The Olympics
29th Jun 2012
I vividly remember Los Angeles ’84. I was 11 at the time and it meant a lot to me to be able to watch the Games. At Seoul ’88 I set an alarm to get up at 3am to watch Ben Johnson whip Carl Lewis in the 100m sprint live, only to be stripped of his title a few hours later. I was gutted. It was a slur on the Olympic dream. It was a few years later at Atlanta when that dream really began to take a downhill dive into corruption and corporate greed.
Now don’t get me wrong, I plan to watch as much of the competition as I can during the actual games, and am intrigued to see what Danny Boyle will have come up with for the opening ceremony.
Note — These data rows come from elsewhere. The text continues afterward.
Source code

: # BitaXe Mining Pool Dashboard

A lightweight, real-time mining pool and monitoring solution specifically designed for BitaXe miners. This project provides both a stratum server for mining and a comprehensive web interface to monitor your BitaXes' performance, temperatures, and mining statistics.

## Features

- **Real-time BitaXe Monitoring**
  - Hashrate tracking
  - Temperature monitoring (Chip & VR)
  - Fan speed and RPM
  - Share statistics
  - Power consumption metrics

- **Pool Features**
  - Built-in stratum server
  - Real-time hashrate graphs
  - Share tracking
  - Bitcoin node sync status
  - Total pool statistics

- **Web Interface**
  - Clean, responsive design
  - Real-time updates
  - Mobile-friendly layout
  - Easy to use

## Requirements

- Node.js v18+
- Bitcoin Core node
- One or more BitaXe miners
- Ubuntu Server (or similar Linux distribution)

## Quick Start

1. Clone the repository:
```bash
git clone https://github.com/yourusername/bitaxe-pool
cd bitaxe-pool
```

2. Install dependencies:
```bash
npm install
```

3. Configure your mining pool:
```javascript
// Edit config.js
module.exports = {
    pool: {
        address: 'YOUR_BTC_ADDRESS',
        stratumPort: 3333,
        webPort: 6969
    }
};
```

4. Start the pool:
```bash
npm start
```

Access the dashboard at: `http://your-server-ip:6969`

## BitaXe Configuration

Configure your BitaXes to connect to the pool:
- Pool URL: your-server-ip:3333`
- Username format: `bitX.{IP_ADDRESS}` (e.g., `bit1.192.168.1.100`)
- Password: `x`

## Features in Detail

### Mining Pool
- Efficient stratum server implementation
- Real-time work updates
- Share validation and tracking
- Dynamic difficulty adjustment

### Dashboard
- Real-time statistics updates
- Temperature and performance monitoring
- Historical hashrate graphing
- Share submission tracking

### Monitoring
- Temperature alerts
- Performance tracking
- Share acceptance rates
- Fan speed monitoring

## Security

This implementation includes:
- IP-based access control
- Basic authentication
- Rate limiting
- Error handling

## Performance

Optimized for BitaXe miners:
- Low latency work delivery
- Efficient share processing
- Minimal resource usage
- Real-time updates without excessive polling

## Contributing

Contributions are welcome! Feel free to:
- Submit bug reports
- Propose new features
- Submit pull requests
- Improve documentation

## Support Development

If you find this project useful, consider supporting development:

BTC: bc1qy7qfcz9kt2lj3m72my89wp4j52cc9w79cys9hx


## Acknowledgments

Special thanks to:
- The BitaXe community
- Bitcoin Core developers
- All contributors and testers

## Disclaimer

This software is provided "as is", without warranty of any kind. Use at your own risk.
I am quietly excited at the prospect of Brits doing well, even if we do best at ‘sitting-down sports’! It’s the rest of it that is making me so angry. Here’s a few things I have read that have irked. Some may be urban myths, started by some games humbugs, it’s difficult to tell, but I have a horrible feeling that they are all quite true.
• All caterers involved with the games must not publically divulge their association for fear of upsetting the main food sponsor of the games. Not just during the games mind, but for 12 years afterwards!
• The official food and drinks sponsors of the games. Well, you don’t need me to tell you who they are, but shouldn’t the games be used as a massive opportunity to promote healthy diets?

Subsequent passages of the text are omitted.